[Opening TASK MATERIAL section]

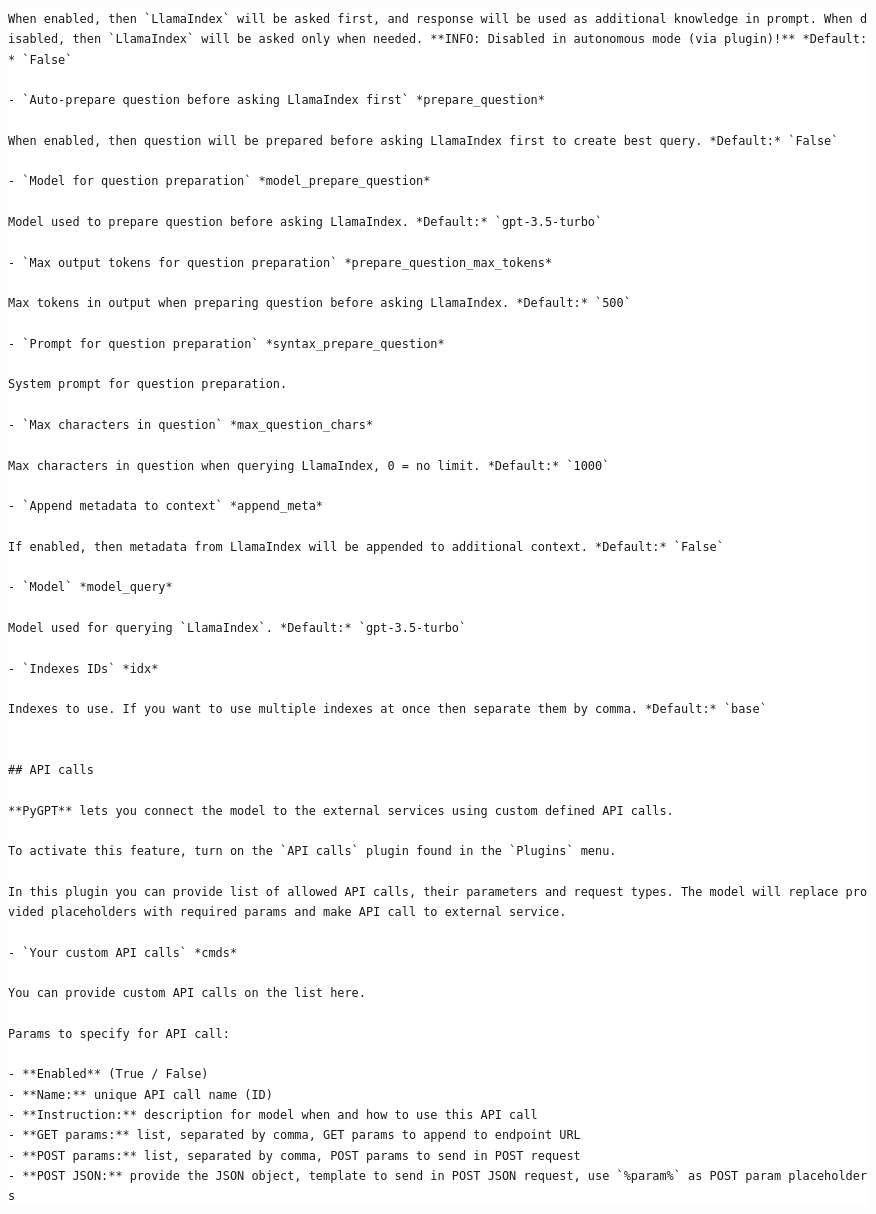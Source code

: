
 ```
When enabled, then `LlamaIndex` will be asked first, and response will be used as additional knowledge in prompt. When disabled, then `LlamaIndex` will be asked only when needed. **INFO: Disabled in autonomous mode (via plugin)!** *Default:* `False`

- `Auto-prepare question before asking LlamaIndex first` *prepare_question*

When enabled, then question will be prepared before asking LlamaIndex first to create best query. *Default:* `False`

- `Model for question preparation` *model_prepare_question*

Model used to prepare question before asking LlamaIndex. *Default:* `gpt-3.5-turbo`

- `Max output tokens for question preparation` *prepare_question_max_tokens*

Max tokens in output when preparing question before asking LlamaIndex. *Default:* `500`

- `Prompt for question preparation` *syntax_prepare_question*

System prompt for question preparation.

- `Max characters in question` *max_question_chars*

Max characters in question when querying LlamaIndex, 0 = no limit. *Default:* `1000`

- `Append metadata to context` *append_meta*

If enabled, then metadata from LlamaIndex will be appended to additional context. *Default:* `False`

- `Model` *model_query*

Model used for querying `LlamaIndex`. *Default:* `gpt-3.5-turbo`

- `Indexes IDs` *idx*

Indexes to use. If you want to use multiple indexes at once then separate them by comma. *Default:* `base`


## API calls

**PyGPT** lets you connect the model to the external services using custom defined API calls.

To activate this feature, turn on the `API calls` plugin found in the `Plugins` menu.

In this plugin you can provide list of allowed API calls, their parameters and request types. The model will replace provided placeholders with required params and make API call to external service.

- `Your custom API calls` *cmds*

You can provide custom API calls on the list here.

Params to specify for API call:

- **Enabled** (True / False)
- **Name:** unique API call name (ID)
- **Instruction:** description for model when and how to use this API call
- **GET params:** list, separated by comma, GET params to append to endpoint URL
- **POST params:** list, separated by comma, POST params to send in POST request
- **POST JSON:** provide the JSON object, template to send in POST JSON request, use `%param%` as POST param placeholders
```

[Closing TASK MATERIAL section]

PROMPT. Each line of the data should be quoted exactly, with pictures left out.

TASK RESULT.
Source code

:
 ```
When enabled, then `LlamaIndex` will be asked first, and response will be used as additional knowledge in prompt. When disabled, then `LlamaIndex` will be asked only when needed. **INFO: Disabled in autonomous mode (via plugin)!** *Default:* `False`

- `Auto-prepare question before asking LlamaIndex first` *prepare_question*

When enabled, then question will be prepared before asking LlamaIndex first to create best query. *Default:* `False`

- `Model for question preparation` *model_prepare_question*

Model used to prepare question before asking LlamaIndex. *Default:* `gpt-3.5-turbo`

- `Max output tokens for question preparation` *prepare_question_max_tokens*

Max tokens in output when preparing question before asking LlamaIndex. *Default:* `500`

- `Prompt for question preparation` *syntax_prepare_question*

System prompt for question preparation.

- `Max characters in question` *max_question_chars*

Max characters in question when querying LlamaIndex, 0 = no limit. *Default:* `1000`

- `Append metadata to context` *append_meta*

If enabled, then metadata from LlamaIndex will be appended to additional context. *Default:* `False`

- `Model` *model_query*

Model used for querying `LlamaIndex`. *Default:* `gpt-3.5-turbo`

- `Indexes IDs` *idx*

Indexes to use. If you want to use multiple indexes at once then separate them by comma. *Default:* `base`


## API calls

**PyGPT** lets you connect the model to the external services using custom defined API calls.

To activate this feature, turn on the `API calls` plugin found in the `Plugins` menu.

In this plugin you can provide list of allowed API calls, their parameters and request types. The model will replace provided placeholders with required params and make API call to external service.

- `Your custom API calls` *cmds*

You can provide custom API calls on the list here.

Params to specify for API call:

- **Enabled** (True / False)
- **Name:** unique API call name (ID)
- **Instruction:** description for model when and how to use this API call
- **GET params:** list, separated by comma, GET params to append to endpoint URL
- **POST params:** list, separated by comma, POST params to send in POST request
- **POST JSON:** provide the JSON object, template to send in POST JSON request, use `%param%` as POST param placeholders
```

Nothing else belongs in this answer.